Records from a dataset:
= = =
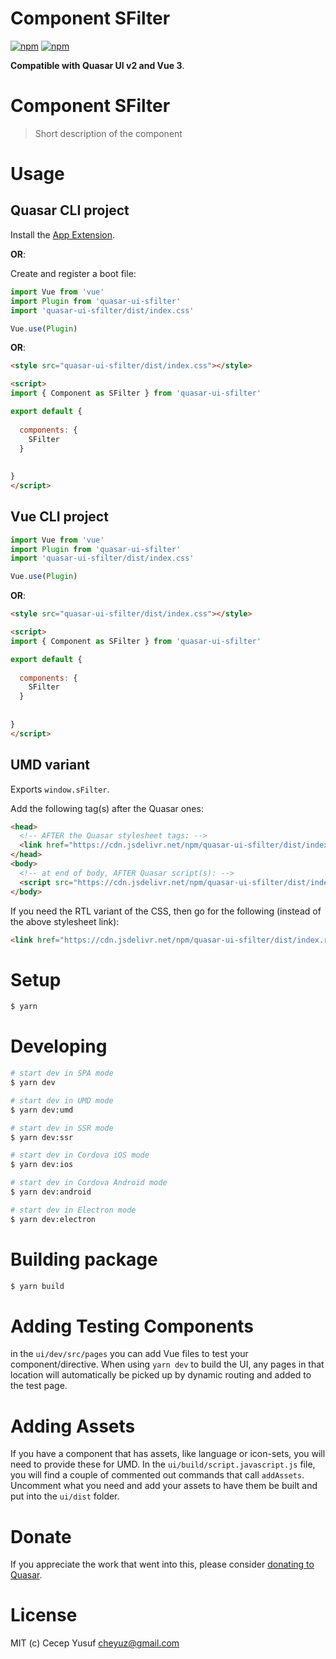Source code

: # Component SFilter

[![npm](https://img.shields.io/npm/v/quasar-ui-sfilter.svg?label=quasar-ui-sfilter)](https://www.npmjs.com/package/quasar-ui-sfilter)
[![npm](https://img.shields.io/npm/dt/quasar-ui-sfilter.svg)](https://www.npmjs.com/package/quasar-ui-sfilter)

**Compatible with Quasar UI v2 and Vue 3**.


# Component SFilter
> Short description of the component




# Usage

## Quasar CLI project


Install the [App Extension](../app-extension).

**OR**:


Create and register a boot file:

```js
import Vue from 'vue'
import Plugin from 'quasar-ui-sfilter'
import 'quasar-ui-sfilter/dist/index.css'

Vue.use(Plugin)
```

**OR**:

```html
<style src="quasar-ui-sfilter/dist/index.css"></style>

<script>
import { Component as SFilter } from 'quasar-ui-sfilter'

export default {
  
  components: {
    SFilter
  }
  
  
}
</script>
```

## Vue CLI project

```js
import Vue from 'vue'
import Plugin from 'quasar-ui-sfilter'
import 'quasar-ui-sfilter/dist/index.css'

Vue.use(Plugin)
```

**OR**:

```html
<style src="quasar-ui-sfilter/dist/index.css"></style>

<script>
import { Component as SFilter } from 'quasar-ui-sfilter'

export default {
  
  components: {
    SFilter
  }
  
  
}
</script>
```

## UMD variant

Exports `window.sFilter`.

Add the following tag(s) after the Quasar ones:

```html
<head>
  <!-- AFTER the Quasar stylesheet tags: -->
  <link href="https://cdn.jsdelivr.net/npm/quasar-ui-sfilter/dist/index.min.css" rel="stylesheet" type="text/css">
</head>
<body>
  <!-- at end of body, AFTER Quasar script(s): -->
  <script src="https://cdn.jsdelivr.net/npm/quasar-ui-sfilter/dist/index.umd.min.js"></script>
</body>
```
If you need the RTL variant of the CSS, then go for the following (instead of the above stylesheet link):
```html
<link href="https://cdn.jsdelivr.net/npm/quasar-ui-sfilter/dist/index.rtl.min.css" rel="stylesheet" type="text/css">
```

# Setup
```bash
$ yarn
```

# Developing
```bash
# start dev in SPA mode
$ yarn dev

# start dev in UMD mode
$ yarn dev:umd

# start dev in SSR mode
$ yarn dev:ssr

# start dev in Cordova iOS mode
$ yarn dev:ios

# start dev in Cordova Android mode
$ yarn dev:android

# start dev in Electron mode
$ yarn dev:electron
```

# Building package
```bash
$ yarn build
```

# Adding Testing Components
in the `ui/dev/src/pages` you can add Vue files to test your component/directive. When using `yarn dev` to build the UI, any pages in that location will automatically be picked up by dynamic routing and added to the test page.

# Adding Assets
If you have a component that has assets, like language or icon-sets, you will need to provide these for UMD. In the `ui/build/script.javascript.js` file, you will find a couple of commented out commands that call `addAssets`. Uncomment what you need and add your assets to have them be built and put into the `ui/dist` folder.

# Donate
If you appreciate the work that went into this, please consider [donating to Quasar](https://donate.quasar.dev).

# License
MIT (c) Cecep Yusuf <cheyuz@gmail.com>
= = =
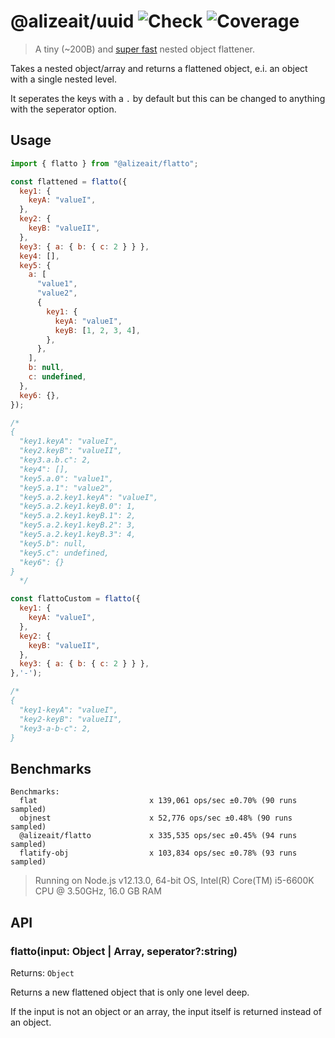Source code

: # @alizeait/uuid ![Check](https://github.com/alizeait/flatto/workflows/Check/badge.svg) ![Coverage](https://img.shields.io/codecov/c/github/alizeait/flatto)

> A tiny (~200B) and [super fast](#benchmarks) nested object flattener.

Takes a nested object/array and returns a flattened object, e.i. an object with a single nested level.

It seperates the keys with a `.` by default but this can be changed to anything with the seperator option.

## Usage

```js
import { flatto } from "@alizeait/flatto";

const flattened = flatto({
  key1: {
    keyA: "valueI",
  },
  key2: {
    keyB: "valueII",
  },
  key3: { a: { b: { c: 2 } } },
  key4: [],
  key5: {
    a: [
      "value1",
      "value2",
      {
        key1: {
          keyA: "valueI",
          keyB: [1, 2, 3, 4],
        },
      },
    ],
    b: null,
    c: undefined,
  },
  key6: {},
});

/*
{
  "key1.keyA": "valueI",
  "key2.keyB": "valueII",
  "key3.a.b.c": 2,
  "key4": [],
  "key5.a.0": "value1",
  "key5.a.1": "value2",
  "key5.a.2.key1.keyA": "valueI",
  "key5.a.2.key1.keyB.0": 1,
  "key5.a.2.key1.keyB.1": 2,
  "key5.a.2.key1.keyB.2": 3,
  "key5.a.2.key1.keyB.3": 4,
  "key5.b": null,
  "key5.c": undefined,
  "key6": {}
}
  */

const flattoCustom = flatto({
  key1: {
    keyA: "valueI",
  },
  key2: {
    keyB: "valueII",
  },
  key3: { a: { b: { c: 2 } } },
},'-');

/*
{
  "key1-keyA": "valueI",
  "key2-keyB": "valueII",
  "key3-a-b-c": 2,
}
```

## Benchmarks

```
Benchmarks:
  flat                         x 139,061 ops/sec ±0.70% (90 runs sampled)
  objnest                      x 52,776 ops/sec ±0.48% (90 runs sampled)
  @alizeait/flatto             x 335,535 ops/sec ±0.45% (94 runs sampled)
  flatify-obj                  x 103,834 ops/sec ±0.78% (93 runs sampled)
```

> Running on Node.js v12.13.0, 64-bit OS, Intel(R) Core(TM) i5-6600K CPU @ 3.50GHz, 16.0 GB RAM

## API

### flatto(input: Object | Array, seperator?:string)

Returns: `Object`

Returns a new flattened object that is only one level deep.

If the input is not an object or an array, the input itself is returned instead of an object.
= = =
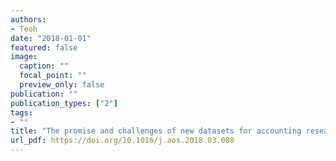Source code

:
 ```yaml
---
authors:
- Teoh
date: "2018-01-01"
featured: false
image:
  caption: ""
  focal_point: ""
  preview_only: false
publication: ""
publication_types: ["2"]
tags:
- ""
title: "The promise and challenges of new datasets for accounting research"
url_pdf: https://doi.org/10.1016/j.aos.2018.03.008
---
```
= = =
**ASSIGNED TASK:** What must be returned is only the number of lines in the records that hold the word "https".

**EXPECTED OUTPUT:** 8